Tierra de nadie, que el autor ha decidido reeditar en el Consejo Estatal para la Cultura y las Artes de Chiapas, relata la construcción de la presa hidroeléctrica Nezahualcóyotl, misma que inundó las tierras de Malpaso y Quechula. La novela no es una isla en el concierto literario local. Otras también han recurrido a acontecimientos similares. Lo hizo Heberto Morales Constantino en Yucundo, lamento por una ribera y Alfredo Palacios Espinosa en Los malos presagios.
Una de las virtudes de la novela, dice Héctor Cortés Mandujano en una de sus primeras ediciones, es que en ella la narración “es cruda en general y muy cruda en capítulos”.
Agrega:
“(En Tierra de nadie) la imagen inicial de sus pobladores no es idílica, no es edénica. No se narra la lucha de buenos contra malos. La maldad existe en los dos bandos.

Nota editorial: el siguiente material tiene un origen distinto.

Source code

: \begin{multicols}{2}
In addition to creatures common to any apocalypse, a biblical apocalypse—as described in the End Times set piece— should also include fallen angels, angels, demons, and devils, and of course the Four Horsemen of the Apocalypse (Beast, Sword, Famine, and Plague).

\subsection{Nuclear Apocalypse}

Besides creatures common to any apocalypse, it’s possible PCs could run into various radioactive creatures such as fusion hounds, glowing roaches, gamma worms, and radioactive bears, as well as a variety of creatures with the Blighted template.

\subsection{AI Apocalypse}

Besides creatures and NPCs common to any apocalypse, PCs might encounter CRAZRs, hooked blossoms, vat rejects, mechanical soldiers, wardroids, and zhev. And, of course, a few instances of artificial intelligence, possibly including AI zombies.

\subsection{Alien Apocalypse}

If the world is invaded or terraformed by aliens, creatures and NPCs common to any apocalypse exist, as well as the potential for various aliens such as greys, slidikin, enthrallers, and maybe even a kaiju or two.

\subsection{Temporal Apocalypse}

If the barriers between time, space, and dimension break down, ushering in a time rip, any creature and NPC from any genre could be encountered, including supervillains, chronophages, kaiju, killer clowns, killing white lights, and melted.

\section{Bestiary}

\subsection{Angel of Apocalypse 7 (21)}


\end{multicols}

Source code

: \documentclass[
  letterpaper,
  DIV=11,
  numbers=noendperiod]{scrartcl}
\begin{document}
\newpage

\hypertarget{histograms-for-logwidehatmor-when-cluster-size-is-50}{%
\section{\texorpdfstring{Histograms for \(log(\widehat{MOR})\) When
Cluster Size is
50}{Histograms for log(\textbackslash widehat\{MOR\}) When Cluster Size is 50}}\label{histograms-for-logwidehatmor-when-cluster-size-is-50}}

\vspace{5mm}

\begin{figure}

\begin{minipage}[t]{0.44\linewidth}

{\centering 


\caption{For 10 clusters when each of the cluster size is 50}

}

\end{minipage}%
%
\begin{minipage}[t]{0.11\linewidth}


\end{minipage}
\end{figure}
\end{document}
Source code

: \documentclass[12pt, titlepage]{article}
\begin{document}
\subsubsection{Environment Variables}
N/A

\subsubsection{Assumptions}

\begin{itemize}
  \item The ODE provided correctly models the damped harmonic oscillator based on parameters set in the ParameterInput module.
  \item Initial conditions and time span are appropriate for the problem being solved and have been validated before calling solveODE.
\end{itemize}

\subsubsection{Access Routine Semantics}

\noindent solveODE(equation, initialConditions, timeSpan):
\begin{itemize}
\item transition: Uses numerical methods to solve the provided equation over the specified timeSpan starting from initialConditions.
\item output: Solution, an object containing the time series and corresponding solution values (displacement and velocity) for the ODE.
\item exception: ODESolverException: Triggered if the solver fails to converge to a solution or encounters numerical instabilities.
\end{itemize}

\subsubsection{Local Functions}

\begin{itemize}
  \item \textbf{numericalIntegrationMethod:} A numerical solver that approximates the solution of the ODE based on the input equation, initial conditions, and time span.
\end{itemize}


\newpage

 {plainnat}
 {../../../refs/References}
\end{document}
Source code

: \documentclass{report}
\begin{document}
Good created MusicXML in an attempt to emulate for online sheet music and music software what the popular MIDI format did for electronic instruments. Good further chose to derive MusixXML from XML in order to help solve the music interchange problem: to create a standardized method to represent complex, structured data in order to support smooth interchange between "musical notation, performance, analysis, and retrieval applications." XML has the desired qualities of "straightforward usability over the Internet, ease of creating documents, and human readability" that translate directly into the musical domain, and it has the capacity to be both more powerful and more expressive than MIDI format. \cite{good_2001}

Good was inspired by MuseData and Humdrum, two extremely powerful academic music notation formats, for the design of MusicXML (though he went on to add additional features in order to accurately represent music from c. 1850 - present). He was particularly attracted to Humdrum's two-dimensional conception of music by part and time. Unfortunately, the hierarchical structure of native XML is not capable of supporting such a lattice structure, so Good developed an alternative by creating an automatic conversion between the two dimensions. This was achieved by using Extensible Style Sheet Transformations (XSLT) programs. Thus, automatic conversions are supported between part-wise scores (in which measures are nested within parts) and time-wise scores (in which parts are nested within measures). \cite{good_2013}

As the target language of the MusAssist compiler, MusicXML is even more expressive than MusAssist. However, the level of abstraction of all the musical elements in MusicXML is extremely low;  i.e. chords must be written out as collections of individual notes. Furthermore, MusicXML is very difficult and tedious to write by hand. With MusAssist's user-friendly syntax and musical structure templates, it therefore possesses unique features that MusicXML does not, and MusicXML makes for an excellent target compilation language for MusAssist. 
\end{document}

Allí, en el territorio que ahora pertenece a las aguas, habitaban seres humanos de moral sombría, (…) almas al borde del vicio, cuerpos empantanados en el placer que no hace distingos”.
La acción del Estado mexicano, construir presas hidroeléctricas en Chiapas, significó el despojo de tierras; también despojo de memoria. Este pasado, escasamente recuperado por la historiografía local, pervive en la memoria de esos pueblos. Lo que ha hecho la literatura es traerlos a la memoria y plasmarlos en la ficción. Cosa nada fácil.
Amín Miceli, además de escritor, es sociólogo por la Universidad Autónoma Metropolitana y actualmente profesor-investigador en la Universidad de Ciencias y Artes de Chiapas. No es de extrañar que haya hecho un arduo trabajo de investigación para recuperar testimonios, anécdotas, procesos históricos al respecto. Y es que en estas tierras los escritores son a la vez historiadores.
El trabajo de Miceli, investigador y creador, narrador de tajo, se plasma en esta su segunda novela (había publicado ya Shalo, la generala), donde el pasado es tierra de todos.